Storytelling helps the audience gain insight from the data presented. In particular when you wish to communicate to non-technical or non-analytical people. However, how does a person who has access to data and analytics find a story that the data supports? Stikeleather suggests using strategies derived from journalistic practice. In this spirit, here are some strategies to tell a story using your data and reporting:
Understand what questions you are trying to answer-Those of you who took a journalism class will recognize this approach. Ask yourself if this is a what, why, or how story? What stories tell what happened. These are typically the most like traditional journalism. Why stories dig at the underlying circumstances that caused the outcome. How stories, generally translate to How to address the problem. How stories examine various ways to improve the situation.
Know your audience- The most compelling narratives are written with the audience in mind. Within the broad term, ‘audience’ are multiple archetypes. The first question to ask yourself is, what does the audience know about the topic? What is their role? The narrative needs to frame what the audience already knows or doesn’t know. Here are some audience archetypes:
Complete Novice- This type has had no exposure to the topic. They will need a higher-level overview, followed by a deeper dive.
Generalist- The generalist has a broad knowledge of the topic. They are looking for an overview review and significant themes.
Stakeholder/Expert- The stakeholder requires exploration, discovery, and options in great detail.
Manager- The manager looks for in-depth, actionable understanding. Relationships and detail are essential. They are also looking for recommendations.
V or C-level Executive- The executive needs to understand the overall significance of the data and conclusions weighted by probability.
Build context- In the background-during development, the best stories have meaning and a place in the workday of the audience or the audience’s clients. The possible impact of the story on the various audience members (and the action they need to take) has been considered. Journalists consider creating a context for the narrative part of building a relationship with the audience. In short, context is why the narrative, analytics, and data matter.

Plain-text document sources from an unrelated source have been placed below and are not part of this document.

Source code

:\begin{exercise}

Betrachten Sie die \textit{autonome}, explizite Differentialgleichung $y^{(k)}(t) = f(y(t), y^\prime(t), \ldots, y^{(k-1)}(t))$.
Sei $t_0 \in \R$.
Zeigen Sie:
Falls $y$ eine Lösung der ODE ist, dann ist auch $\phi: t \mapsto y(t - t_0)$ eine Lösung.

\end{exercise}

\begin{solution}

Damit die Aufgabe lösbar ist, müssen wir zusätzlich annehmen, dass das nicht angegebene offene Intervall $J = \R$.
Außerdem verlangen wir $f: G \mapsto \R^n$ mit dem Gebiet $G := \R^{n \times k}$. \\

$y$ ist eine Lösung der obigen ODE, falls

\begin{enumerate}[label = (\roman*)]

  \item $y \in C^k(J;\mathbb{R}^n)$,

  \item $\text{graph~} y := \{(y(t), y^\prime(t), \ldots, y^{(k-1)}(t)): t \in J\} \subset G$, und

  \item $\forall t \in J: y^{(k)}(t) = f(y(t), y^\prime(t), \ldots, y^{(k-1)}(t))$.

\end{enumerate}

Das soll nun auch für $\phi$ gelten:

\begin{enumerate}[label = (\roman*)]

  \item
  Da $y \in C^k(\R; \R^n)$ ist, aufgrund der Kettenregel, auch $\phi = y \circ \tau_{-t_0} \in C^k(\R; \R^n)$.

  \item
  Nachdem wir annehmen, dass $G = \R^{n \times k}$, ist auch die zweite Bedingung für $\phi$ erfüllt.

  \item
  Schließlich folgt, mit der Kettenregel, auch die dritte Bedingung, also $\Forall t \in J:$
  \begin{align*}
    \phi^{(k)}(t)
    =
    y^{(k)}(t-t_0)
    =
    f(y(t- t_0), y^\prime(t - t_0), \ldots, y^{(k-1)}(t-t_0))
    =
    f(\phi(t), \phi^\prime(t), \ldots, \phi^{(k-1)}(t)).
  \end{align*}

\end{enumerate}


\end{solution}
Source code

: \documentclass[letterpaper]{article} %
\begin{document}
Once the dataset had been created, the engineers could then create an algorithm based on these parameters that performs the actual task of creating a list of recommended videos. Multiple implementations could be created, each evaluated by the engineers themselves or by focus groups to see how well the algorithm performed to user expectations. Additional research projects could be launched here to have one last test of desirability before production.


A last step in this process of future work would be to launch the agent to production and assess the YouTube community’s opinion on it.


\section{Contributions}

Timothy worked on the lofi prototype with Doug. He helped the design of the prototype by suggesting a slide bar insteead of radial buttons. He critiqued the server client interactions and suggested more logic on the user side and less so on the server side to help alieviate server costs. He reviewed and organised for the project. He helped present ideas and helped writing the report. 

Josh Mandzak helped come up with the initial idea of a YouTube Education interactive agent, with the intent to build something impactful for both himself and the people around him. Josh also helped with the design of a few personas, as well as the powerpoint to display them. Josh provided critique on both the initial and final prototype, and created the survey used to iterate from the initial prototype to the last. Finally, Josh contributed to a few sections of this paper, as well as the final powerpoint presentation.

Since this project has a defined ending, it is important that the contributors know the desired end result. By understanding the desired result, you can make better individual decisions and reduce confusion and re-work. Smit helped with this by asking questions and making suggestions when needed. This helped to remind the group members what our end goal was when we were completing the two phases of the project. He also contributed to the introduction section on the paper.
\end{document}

Be objective- Ideally, a set of graphics should not be biased. Tufte argues that “visual representations of data must tell the truth.” Although many graphics are developed to support a point, the graphic should be based upon what the data says, not what you would like it to say. Tufte proclaims that most charts are misleading. To this end, he developed a lie-factor calculation. The lie-factor is equivalent to the size of the effect depicted in the graphic, divided by the size of the impact in the data. For example, a number that is four times bigger than another will be perceived as sixteen times bigger if shown in 3D. Some other ways to reinforce objectivity are: clear labeling, graphic dimensions must match data dimensions, use industry-standard or recognizable units, and design elements should be subtle, so as not to compromise the data. Effects such as clustering, variable scaling, and alternative color palettes help inform the readability of the diagram. Decision-makers are particularly skilled at noting inconsistencies, which in term causes a loss of credibility.
Don’t censor- Unless you are utterly confident in interpreting the data, including more data in your narrative than you exclude — working out in advance how you work with outlier values and use discrete values when the data is continuous. Too much exclusion may cause your audience to lose trust.
Editing is everything- There’s an old truism that said a good piece should spend more time in the editing stage than it does in the initial creation stage.